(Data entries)
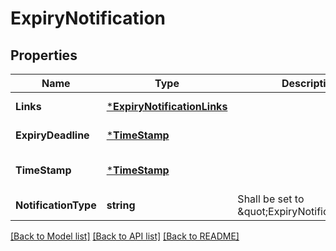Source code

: # ExpiryNotification

## Properties
Name | Type | Description | Notes
------------ | ------------- | ------------- | -------------
**Links** | [***ExpiryNotificationLinks**](ExpiryNotification__links.md) |  | [default to null]
**ExpiryDeadline** | [***TimeStamp**](TimeStamp.md) |  | [default to null]
**TimeStamp** | [***TimeStamp**](TimeStamp.md) |  | [optional] [default to null]
**NotificationType** | **string** | Shall be set to \&quot;ExpiryNotification\&quot; | [default to null]

[[Back to Model list]](../README.md#documentation-for-models) [[Back to API list]](../README.md#documentation-for-api-endpoints) [[Back to README]](../README.md)


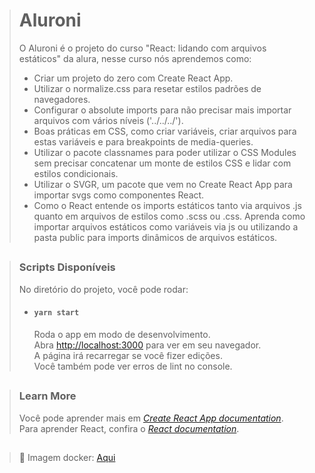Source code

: > # Aluroni
> O Aluroni é o projeto do curso "React: lidando com arquivos estáticos" da alura, nesse curso nós aprendemos como:
> - Criar um projeto do zero com Create React App.
> - Utilizar o normalize.css para resetar estilos padrões de navegadores.
> - Configurar o absolute imports para não precisar mais importar arquivos com vários níveis ('../../../').
> - Boas práticas em CSS, como criar variáveis, criar arquivos para estas variáveis e para breakpoints de media-queries.
> - Utilizar o pacote classnames para poder utilizar o CSS Modules sem precisar concatenar um monte de estilos CSS e lidar com estilos condicionais.
> - Utilizar o SVGR, um pacote que vem no Create React App para importar svgs como componentes React.
> - Como o React entende os imports estáticos tanto via arquivos .js quanto em arquivos de estilos como .scss ou .css. Aprenda como importar arquivos estáticos como variáveis via js ou utilizando a pasta public para imports dinâmicos de arquivos estáticos.

##

> ### Scripts Disponíveis
> No diretório do projeto, você pode rodar:
> 
> - #### `yarn start`
>   Roda o app em modo de desenvolvimento.\
>   Abra [http://localhost:3000](http://localhost:3000) para ver em seu navegador.\
>   A página irá recarregar se você fizer edições.\
>   Você também pode ver erros de lint no console.

##

> ### Learn More
> Você pode aprender mais em [<em>Create React App documentation</em>](https://facebook.github.io/create-react-app/docs/getting-started).\
> Para aprender React, confira o [<em>React documentation</em>](https://reactjs.org/).

##

> :whale: Imagem docker: [Aqui](https://hub.docker.com/repository/docker/adautodcjunior/aluroni)

##
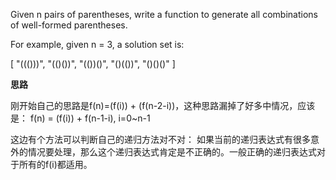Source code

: Given n pairs of parentheses, write a function to generate all combinations of well-formed parentheses.



For example, given n = 3, a solution set is:


[
  "((()))",
  "(()())",
  "(())()",
  "()(())",
  "()()()"
]

**思路**

刚开始自己的思路是f(n)=(f(i)) + (f(n-2-i))，这种思路漏掉了好多中情况，应该是：
f(n) = (f(i)) + f(n-1-i), i=0~n-1

这边有个方法可以判断自己的递归方法对不对： 如果当前的递归表达式有很多意外的情况要处理，那么这个递归表达式肯定是不正确的。一般正确的递归表达式对于所有的f(i)都适用。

— What is expected —
Reproduce verbatim the stretch of lines beginning with the one containing "For example, given" and ending at the close of the entries above.

— Response for this exercise —
For example, given n = 3, a solution set is:


[
  "((()))",
  "(()())",
  "(())()",
  "()(())",
  "()()()"
]

**思路**

刚开始自己的思路是f(n)=(f(i)) + (f(n-2-i))，这种思路漏掉了好多中情况，应该是：
f(n) = (f(i)) + f(n-1-i), i=0~n-1

这边有个方法可以判断自己的递归方法对不对： 如果当前的递归表达式有很多意外的情况要处理，那么这个递归表达式肯定是不正确的。一般正确的递归表达式对于所有的f(i)都适用。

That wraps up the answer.